There is a column called layerImage which holds the name of images. There will be duplicate names also. Each name should have an entry in the Layer table. So I created a CSV file and copied all the images into a column. Then in the same CSV file I added another column with default value as "default" because it is the value to be given to the primary key column in the Layer table. Then I used the LOAD statement and dumped all the records into Layer table.
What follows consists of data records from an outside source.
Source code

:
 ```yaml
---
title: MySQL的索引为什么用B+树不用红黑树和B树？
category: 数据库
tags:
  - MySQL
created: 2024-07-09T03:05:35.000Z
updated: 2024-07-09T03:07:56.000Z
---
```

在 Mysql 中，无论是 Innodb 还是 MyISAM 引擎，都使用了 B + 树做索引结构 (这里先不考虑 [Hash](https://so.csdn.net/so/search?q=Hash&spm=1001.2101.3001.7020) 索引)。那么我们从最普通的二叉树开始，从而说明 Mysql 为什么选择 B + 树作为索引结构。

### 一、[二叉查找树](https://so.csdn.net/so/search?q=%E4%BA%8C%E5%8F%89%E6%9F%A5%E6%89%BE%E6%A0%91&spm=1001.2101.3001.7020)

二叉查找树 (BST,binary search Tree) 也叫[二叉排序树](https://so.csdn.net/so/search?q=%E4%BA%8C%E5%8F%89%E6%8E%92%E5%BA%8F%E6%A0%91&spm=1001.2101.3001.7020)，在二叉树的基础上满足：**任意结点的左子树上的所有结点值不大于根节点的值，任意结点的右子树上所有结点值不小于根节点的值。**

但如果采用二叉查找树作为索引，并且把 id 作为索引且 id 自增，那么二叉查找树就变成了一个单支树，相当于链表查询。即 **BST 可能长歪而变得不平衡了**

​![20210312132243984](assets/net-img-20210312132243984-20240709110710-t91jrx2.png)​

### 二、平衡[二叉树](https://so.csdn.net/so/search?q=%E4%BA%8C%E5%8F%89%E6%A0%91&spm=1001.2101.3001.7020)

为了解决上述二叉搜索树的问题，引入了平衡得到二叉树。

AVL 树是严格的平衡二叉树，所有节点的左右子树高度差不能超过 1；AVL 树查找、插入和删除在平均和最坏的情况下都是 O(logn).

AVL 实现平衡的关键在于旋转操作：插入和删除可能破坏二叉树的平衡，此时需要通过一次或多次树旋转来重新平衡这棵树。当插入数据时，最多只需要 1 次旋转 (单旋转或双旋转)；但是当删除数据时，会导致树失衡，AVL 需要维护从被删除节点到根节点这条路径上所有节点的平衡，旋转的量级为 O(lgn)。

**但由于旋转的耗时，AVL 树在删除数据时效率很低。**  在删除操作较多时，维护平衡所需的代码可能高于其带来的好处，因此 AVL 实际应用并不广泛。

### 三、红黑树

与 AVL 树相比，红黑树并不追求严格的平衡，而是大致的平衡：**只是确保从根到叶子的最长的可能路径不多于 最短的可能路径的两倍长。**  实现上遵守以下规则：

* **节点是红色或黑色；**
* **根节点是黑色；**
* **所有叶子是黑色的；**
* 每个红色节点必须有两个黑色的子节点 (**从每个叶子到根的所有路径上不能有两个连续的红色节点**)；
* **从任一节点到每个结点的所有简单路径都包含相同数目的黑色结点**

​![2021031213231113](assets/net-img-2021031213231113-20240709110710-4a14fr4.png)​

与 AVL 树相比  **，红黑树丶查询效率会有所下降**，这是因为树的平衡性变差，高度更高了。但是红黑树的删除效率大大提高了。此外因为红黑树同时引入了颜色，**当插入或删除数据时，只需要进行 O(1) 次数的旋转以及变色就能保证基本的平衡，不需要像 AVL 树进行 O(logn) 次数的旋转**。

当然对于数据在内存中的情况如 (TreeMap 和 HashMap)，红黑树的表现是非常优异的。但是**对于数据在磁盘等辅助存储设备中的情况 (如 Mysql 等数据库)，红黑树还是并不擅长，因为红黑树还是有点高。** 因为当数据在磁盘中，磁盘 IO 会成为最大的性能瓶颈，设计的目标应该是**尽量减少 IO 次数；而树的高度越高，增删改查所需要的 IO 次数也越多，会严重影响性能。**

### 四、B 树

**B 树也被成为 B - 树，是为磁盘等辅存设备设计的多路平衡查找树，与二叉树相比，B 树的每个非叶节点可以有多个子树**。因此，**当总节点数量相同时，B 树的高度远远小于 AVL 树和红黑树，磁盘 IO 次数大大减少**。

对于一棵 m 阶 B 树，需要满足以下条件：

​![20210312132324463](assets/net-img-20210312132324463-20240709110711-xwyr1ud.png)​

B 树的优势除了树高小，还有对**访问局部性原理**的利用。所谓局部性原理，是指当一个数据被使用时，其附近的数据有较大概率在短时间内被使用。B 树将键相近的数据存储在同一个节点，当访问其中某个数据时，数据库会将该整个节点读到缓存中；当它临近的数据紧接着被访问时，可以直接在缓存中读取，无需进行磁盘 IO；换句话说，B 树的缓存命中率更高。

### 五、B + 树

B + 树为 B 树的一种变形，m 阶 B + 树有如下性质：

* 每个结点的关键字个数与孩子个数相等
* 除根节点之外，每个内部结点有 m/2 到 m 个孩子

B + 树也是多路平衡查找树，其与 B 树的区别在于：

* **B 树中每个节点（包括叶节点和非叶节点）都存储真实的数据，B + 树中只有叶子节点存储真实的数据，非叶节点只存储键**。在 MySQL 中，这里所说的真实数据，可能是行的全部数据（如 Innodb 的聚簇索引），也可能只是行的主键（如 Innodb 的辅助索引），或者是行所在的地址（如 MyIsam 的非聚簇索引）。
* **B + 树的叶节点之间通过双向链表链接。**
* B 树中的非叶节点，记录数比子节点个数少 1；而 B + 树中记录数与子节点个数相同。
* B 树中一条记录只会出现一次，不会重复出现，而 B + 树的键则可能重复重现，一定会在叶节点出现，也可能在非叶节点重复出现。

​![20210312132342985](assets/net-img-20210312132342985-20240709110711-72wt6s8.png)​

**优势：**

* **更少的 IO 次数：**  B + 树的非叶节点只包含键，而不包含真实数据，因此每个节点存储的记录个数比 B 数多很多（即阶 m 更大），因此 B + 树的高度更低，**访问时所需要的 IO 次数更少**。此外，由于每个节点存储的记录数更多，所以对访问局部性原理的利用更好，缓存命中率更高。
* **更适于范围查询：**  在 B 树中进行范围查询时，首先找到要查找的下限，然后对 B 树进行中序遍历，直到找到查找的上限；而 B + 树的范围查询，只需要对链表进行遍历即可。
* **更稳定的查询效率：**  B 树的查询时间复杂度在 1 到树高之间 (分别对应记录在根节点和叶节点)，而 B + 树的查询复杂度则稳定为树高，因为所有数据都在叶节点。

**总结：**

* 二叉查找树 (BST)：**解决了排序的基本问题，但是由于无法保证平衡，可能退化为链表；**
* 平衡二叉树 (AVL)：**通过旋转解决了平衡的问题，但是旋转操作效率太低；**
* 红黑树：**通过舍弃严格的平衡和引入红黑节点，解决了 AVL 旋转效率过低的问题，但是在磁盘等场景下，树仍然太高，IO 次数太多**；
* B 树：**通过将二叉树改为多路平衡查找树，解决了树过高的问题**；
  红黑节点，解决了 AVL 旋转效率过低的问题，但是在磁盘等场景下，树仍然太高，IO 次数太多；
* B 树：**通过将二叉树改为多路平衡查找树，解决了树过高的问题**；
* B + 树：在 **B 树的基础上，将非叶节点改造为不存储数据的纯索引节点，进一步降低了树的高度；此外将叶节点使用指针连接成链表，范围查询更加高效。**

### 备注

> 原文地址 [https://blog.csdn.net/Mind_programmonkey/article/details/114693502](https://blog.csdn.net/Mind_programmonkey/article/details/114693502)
Then I had to insert data into LayerImageSet table with column names as LayerImageSetUID, IsPrimary, LayerUID, LayerImageSetName. For each layer name in the Layer table there must be a record in the LayerImageSet table. So I created another CSV file and added columns as default, <<IsPrimary_Value>>, <<LayerUID_generated_from_above_insertion>>, <<layer_image_name>>. The problem raised with the third column.

I don't have any natural primary key to uniquely identify the records in Layer table. There are duplicate image names but with different column values. But no column is unique except the LayerUID column in Layer table.

I am not bothered about how are they going to do this. Because now they don't want me to solution for this problem. But I am enthusiastic to learn things. How can I fix this problem? How should I design a database? What are the key principles to keep in mind?

Thank you, good day Mr. Chris.
chris webster
Bartender

Joined: Mar 01, 2009
Posts: 1670
    
  14

chaitanya karthikk wrote:Can you please let me know the key principles in designing a database?


Sorry, but I don't have time to run Databases 101 or do your project for you. Look for any introductory textbook on relational databases, any online course materials or tutorials you can find. It sounds like you need to know a bit about normalisation, whic is basically how you work out the key relationships in your data.

You need to find the (combination of) attributes that uniquely identify your "parent" records: this will be the natural unique key. You have said you want to allocate a unique ID to each record - this is a surrogate key. You can have more than one unique key on a table, but only one of them will be defined as the primary key - you can choose. But when you are matching children to parents, you will need to know how to find the parent for each child i.e. using the natural key.

If your data does not seem to have any unique keys, then you need to normalise it or find some other way to process the data into a database that is expecting unique keys etc. You've told us you can't change the data model, so you need to find out how to map your data into that model.

chaitanya karthikk
Ranch Hand

Joined: Sep 15, 2009
Posts: 800

Thank you Mr. Chris. If I have any other doubts I will post here. Thanks for letting me know. Thanks a lot
 
 
subject: Problem importing data from csv files into mysql database.